Claro, observo aquí, mientras la filosofía –que nace con la pretensión de la verdad- renuncia a la verdad para quedarse con la historicidad de su condición, la política renuncia a su pretensión de construir la temporalidad para ubicarse como templo de la justificación veritativa; y esto lo digo no porque quienes se dedican a la vida política les importe tanto la verdad, sino porque necesitan siempre –eso sí- un discurso basado en la verdad, es decir, un discurso presuntamente verdadero.
Estas son mis reflexiones de un sábado por la tarde en la sala de mi casa, a dos días de cumplir 51 años de existencia histórica. Tres años antes de los 54 que tenía Alonso Quijano cuando decidió iniciar sus aventuras como caballero andante con el fin de lograr la gloria y ser digno, en esa medida, del amor de Dulcinea del Toboso. Ya era entonces un anciano. Yo desde luego, no me considero tal, sobre todo si tomamos en cuenta que el promedio de vida es de ochenta años. Me quedarían treinta años por delante (si no me sorprende antes la muerte o se anuncia con alguna enfermedad). Y desde luego, me gustaría escribir la obra –la gran obra- de mi vida que fuera leída en el ámbito de mi trípode filosófico, político y/o literario. Quizá estoy ahora llamando la atención sobre la necesidad de que la filosofía vuelva a su búsqueda de la verdad y de las cosas verdaderas, pero no puede salir sino de mi propia historia personal, a la manera de un diario que sólo con el tiempo va madurando y que no muestra sino la condición histórica de quien lo protagoniza. No sé por qué, una y otra vez, vuelve esa imagen de Pereira, el personaje de Tabucchi, de que la filosofía parte de la verdad y termina en ficciones –al parecer algo tiene de razón-, en cambio, la literatura parte de ficciones y termina en la verdad. También en esto hay parte de razón, una razón que nos muestra, en efecto, la verdad de los hombres, de hombres y mujeres, del ser humano y del que cobra conciencia de que vive en el tiempo y en una determinada época histórica, ésta que varios ya están llamando la de la postverdad.

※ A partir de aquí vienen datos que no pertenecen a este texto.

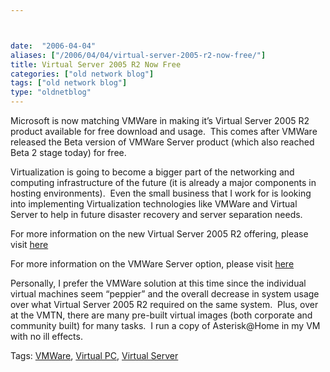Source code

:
 ```yaml
---



date:  "2006-04-04"
aliases: ["/2006/04/04/virtual-server-2005-r2-now-free/"]
title: Virtual Server 2005 R2 Now Free
categories: ["old network blog"]
tags: ["old network blog"]
type: "oldnetblog"
---
```

Microsoft is now matching VMWare in making it&#8217;s Virtual Server 2005 R2 product available for free download and usage.  This comes after VMWare released the Beta version of VMWare Server product (which also reached Beta 2 stage today) for free.


Virtualization is going to become a bigger part of the networking and computing infrastructure of the future (it is already a major components in hosting environments).  Even the small business that I work for is looking into implementing Virtualization technologies like VMWare and Virtual Server to help in future disaster recovery and server separation needs.


For more information on the new Virtual Server 2005 R2 offering, please visit <a href="http://www.microsoft.com/presspass/features/2006/apr06/04-03virtualizationqa.mspx">here</a>


For more information on the VMWare Server option, please visit <a href="http://www.vmware.com/products/server/">here</a>


Personally, I prefer the VMWare solution at this time since the individual virtual machines seem &#8220;peppier&#8221; and the overall decrease in system usage over what Virtual Server 2005 R2 required on the same system.  Plus, over at the VMTN, there are many pre-built virtual images (both corporate and community built) for many tasks.  I run a copy of Asterisk@Home in my VM with no ill effects.


Tags: <a href="http://technorati.com/tag/VMWare" title="See the Technorati tag page for 'VMWare'." rel="tag">VMWare</a>, <a href="http://technorati.com/tag/Virtual+PC" title="See the Technorati tag page for 'Virtual PC'." rel="tag">Virtual PC</a>, <a href="http://technorati.com/tag/Virtual+Server" title="See the Technorati tag page for 'Virtual Server'." rel="tag">Virtual Server</a>


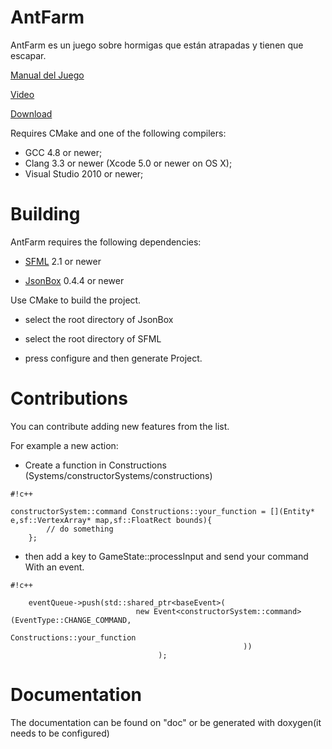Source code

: ﻿# AntFarm #

AntFarm es un juego sobre hormigas que están atrapadas y tienen que escapar.

[Manual del Juego](https://bitbucket.org/cristian_glez_m/antfarm/wiki/Manual%20de%20Juego)

[Video](https://www.youtube.com/watch?v=o17TOI_zKAY)

[Download](https://bitbucket.org/cristian_glez_m/antfarm/downloads)

Requires CMake and one of the following compilers:

* GCC 4.8 or newer;
* Clang 3.3 or newer (Xcode 5.0 or newer on OS X);
* Visual Studio 2010 or newer;

Building
===

AntFarm requires the following dependencies:

* [SFML](http://sfml-dev.org) 2.1 or newer

* [JsonBox](https://github.com/anhero/JsonBox) 0.4.4 or newer

Use CMake to build the project.

* select the root directory of JsonBox

* select the root directory of SFML

* press configure and then generate Project.


Contributions
===

You can contribute adding new features from the list.

For example a new action:

* Create a function in Constructions (Systems/constructorSystems/constructions)

```
#!c++

constructorSystem::command Constructions::your_function = [](Entity* e,sf::VertexArray* map,sf::FloatRect bounds){
		// do something
	};
```

* then add a key to GameState::processInput and send your command With an event.

```
#!c++

	eventQueue->push(std::shared_ptr<baseEvent>(
                            new Event<constructorSystem::command>(EventType::CHANGE_COMMAND,
                                                    Constructions::your_function
                                                    ))
                                 );
```

Documentation
===

The documentation can be found on "doc" or be generated with doxygen(it needs to be configured)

En palabras breves: aunque es verdad que la filosofía nos ha llevado a descubrir nuestra situación histórica –y nuestra frágil historicidad-, no puede renunciar a alcanzar la verdad de las cosas, las últimas causas o los primeros principios. Labor titánica que sólo puede lograrse paso a paso, de forma ardua, tratando de ir más allá de la propia subjetividad. Difícil pero no imposible. Sólo así se podrá decir de alguien que habla o escribe: tiene razón, o no la tiene; habla con verdad o no. Y no el siempre ambiguo: “esa es tu opinión” y vale igual que toda opinión.